He wasn't catching on. And it was bad of me to press the matter, because I could be looking for a black eye, but I needed to know, I needed an answer to fuel my ever growing fascination. I needed something to cling to, even if it was false hope. "Well, I mean… what kind of… people did you have sex with?" I wondered if he would notice my careful omission of the word 'girls.'

He stopped walking and I didn't notice until after I took a few more steps. I turned, and his smile was gone. I knew immediately that I had been too forward

His left eye twitched. "What are you asking me Greg?"

Shit, I thought. Why did I have to ask? "Um… were they hot?" I covered quickly. "The girls, I mean, did you sleep with, um… cheerleaders or physics majors or actresses or what?"

He relaxed slightly before shaking his head. "Girls…" he reiterated.

I nodded forcefully, desperate to reassure him. "Girls."

"Why didn't you say girls?"

"What did you assume I meant?"

We stared at each other as the crowd passed by on either side.

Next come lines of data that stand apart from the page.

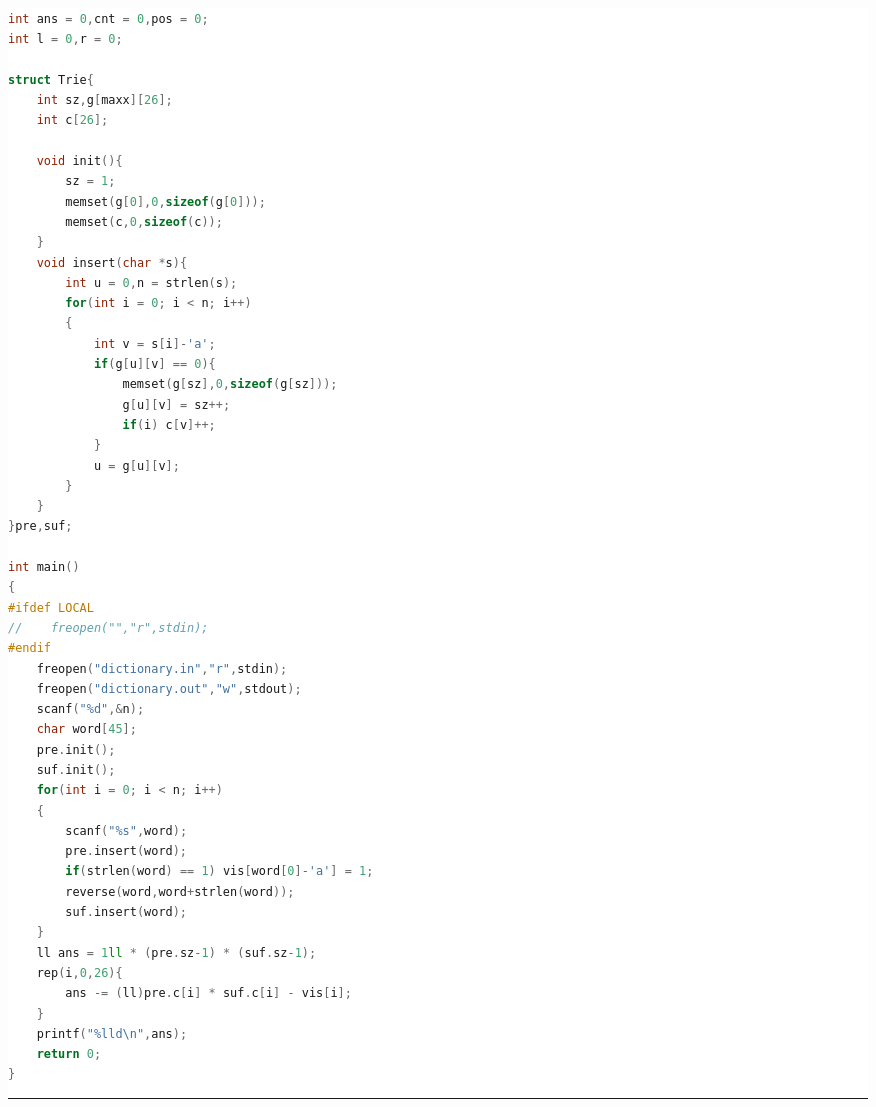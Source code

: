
 ```c++
int ans = 0,cnt = 0,pos = 0;
int l = 0,r = 0;

struct Trie{
    int sz,g[maxx][26];
    int c[26];

    void init(){
        sz = 1;
        memset(g[0],0,sizeof(g[0]));
        memset(c,0,sizeof(c));
    }
    void insert(char *s){
        int u = 0,n = strlen(s);
        for(int i = 0; i < n; i++)
        {
            int v = s[i]-'a';
            if(g[u][v] == 0){
                memset(g[sz],0,sizeof(g[sz]));
                g[u][v] = sz++;
                if(i) c[v]++;
            }
            u = g[u][v];
        }
    }
}pre,suf;

int main()
{
#ifdef LOCAL
//    freopen("","r",stdin);
#endif
    freopen("dictionary.in","r",stdin);
    freopen("dictionary.out","w",stdout);
    scanf("%d",&n);
    char word[45];
    pre.init();
    suf.init();
    for(int i = 0; i < n; i++)
    {
        scanf("%s",word);
        pre.insert(word);
        if(strlen(word) == 1) vis[word[0]-'a'] = 1;
        reverse(word,word+strlen(word));
        suf.insert(word);
    }
    ll ans = 1ll * (pre.sz-1) * (suf.sz-1);
    rep(i,0,26){
        ans -= (ll)pre.c[i] * suf.c[i] - vis[i];
    }
    printf("%lld\n",ans);
    return 0;
}
```

---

My eyes were wide, verging on afraid, but also deathly curious. His were sharp, pointed, and far away, and I wasn't sure what he was thinking. I would have given anything to know what he was thinking.

"Just girls," he said quietly. "I have no interest in anything else."

His voice was cold, almost disgusted, and it made my heart plummet into my stomach. It sloshed around for a moment as the acids began to chip away at it, but I didn't want to lose it so easily. Swallowing hard and forcing it back to its proper place in my chest, I tried to gather my courage instead of turning around and running.

"Of course not," I said, my voice unintentionally cracking and I coughed. "I mean, why would you?"

"Exactly," Nick said, nodding. "Why would I, Greg?"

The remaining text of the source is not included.